Work request » Please copy every line with the string "info" from the entries below.

Entries provided »

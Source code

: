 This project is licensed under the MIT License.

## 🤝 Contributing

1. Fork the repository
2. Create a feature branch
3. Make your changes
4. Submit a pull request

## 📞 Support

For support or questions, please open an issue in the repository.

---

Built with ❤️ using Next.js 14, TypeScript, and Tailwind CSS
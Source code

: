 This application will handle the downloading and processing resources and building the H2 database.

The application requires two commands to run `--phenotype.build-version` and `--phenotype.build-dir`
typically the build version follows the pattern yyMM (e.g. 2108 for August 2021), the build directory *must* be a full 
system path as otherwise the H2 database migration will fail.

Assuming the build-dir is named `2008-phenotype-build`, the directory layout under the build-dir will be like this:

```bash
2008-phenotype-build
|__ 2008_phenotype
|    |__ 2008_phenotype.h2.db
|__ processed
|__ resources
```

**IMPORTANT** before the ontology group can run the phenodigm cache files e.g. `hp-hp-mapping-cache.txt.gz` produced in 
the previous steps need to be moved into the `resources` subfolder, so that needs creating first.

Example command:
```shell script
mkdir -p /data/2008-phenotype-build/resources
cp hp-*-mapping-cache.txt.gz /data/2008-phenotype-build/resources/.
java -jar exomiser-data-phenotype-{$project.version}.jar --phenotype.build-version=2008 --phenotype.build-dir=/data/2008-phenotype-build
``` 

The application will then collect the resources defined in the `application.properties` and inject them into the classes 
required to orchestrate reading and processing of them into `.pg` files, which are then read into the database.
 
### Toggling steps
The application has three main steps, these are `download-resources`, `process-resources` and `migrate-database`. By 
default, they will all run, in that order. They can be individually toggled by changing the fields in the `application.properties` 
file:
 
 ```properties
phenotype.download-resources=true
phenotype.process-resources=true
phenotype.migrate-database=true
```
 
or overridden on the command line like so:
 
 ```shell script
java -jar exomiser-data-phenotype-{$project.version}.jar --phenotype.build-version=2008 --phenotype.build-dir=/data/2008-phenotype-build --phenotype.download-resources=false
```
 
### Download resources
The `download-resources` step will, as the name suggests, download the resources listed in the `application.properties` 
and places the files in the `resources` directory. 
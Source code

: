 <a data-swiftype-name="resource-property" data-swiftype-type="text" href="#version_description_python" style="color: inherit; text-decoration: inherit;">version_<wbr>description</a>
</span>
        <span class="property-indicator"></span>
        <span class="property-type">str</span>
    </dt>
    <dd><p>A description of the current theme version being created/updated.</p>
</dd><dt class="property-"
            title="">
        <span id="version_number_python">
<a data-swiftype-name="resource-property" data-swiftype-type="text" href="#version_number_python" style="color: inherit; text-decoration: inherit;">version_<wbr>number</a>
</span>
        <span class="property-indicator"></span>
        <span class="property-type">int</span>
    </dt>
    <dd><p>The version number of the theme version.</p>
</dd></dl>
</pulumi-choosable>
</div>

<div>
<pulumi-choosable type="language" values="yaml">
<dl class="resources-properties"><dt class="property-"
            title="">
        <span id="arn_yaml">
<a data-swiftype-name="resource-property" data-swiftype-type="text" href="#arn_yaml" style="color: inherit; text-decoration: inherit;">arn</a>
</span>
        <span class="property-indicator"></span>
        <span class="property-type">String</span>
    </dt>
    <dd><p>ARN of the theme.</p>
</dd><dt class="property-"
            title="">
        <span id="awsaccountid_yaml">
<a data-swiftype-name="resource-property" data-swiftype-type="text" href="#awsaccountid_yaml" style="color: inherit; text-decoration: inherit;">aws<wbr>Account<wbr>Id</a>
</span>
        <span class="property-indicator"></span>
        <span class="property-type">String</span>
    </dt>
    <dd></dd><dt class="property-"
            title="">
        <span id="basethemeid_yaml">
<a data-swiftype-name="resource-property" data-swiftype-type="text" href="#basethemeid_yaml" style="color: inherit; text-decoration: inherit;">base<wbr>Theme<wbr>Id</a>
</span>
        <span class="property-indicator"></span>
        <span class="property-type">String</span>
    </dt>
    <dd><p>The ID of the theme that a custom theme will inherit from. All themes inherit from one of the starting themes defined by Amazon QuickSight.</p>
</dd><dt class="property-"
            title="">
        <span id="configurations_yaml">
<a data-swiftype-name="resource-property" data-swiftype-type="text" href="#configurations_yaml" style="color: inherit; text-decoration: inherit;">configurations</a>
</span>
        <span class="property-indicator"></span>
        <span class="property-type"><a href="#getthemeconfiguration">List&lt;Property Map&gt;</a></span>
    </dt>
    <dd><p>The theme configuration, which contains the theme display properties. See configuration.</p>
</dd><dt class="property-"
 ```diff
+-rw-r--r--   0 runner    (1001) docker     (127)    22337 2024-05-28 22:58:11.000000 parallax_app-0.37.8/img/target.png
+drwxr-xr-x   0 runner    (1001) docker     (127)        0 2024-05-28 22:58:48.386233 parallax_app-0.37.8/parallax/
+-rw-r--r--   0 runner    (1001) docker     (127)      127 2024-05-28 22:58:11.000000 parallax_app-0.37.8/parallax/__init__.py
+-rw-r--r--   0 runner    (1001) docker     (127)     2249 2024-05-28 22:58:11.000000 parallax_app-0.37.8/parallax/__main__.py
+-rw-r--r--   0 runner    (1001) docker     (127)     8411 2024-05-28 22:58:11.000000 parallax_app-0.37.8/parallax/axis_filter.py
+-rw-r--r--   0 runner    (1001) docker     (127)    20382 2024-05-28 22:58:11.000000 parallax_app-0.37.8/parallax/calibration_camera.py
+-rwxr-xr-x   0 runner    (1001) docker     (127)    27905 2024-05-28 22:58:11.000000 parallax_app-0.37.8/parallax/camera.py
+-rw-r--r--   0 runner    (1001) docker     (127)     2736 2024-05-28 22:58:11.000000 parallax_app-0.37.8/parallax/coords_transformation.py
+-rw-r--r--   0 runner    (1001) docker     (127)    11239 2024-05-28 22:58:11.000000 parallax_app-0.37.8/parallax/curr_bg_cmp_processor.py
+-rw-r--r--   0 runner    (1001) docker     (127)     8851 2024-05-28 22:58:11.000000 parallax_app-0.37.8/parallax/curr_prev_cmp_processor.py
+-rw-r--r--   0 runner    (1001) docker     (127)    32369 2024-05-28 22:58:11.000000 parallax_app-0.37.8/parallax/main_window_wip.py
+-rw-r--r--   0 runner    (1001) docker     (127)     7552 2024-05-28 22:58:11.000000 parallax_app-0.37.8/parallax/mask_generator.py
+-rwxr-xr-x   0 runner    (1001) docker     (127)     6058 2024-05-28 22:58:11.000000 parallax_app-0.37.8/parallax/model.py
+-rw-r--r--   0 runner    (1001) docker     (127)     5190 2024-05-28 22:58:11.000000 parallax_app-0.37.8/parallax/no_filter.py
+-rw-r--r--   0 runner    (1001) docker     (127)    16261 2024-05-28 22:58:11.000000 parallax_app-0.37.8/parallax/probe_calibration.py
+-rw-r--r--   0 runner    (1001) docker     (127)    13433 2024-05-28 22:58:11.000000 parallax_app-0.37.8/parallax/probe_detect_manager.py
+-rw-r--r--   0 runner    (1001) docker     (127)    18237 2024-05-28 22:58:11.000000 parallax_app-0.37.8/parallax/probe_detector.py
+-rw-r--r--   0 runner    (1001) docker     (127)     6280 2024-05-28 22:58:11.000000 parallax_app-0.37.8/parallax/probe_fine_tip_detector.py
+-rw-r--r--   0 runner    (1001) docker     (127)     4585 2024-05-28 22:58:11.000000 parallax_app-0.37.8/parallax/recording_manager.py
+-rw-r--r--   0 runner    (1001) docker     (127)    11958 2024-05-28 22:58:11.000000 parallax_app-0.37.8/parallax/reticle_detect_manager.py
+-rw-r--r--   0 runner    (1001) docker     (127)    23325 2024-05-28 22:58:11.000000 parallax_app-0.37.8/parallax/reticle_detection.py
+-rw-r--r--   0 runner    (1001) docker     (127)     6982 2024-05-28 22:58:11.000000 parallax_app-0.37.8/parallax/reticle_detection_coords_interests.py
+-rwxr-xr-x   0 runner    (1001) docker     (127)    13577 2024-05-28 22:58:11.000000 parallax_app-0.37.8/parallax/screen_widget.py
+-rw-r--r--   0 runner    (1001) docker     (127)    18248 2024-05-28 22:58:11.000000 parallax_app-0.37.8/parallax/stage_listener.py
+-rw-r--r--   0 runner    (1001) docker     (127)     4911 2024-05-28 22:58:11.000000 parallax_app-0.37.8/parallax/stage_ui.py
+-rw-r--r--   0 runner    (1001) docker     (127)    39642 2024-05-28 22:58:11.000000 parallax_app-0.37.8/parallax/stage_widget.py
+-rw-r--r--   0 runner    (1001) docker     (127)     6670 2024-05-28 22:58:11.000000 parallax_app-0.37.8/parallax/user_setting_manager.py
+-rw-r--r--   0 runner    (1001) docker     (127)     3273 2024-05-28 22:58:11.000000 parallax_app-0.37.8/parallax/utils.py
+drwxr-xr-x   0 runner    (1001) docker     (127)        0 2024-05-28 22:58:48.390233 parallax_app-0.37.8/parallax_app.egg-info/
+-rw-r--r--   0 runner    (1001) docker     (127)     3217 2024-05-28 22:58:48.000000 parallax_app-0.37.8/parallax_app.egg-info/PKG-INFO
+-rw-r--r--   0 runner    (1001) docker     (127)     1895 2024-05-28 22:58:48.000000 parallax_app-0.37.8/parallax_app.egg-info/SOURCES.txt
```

Task answer »
+drwxr-xr-x   0 runner    (1001) docker     (127)        0 2024-05-28 22:58:48.390233 parallax_app-0.37.8/parallax_app.egg-info/
+-rw-r--r--   0 runner    (1001) docker     (127)     3217 2024-05-28 22:58:48.000000 parallax_app-0.37.8/parallax_app.egg-info/PKG-INFO
+-rw-r--r--   0 runner    (1001) docker     (127)     1895 2024-05-28 22:58:48.000000 parallax_app-0.37.8/parallax_app.egg-info/SOURCES.txt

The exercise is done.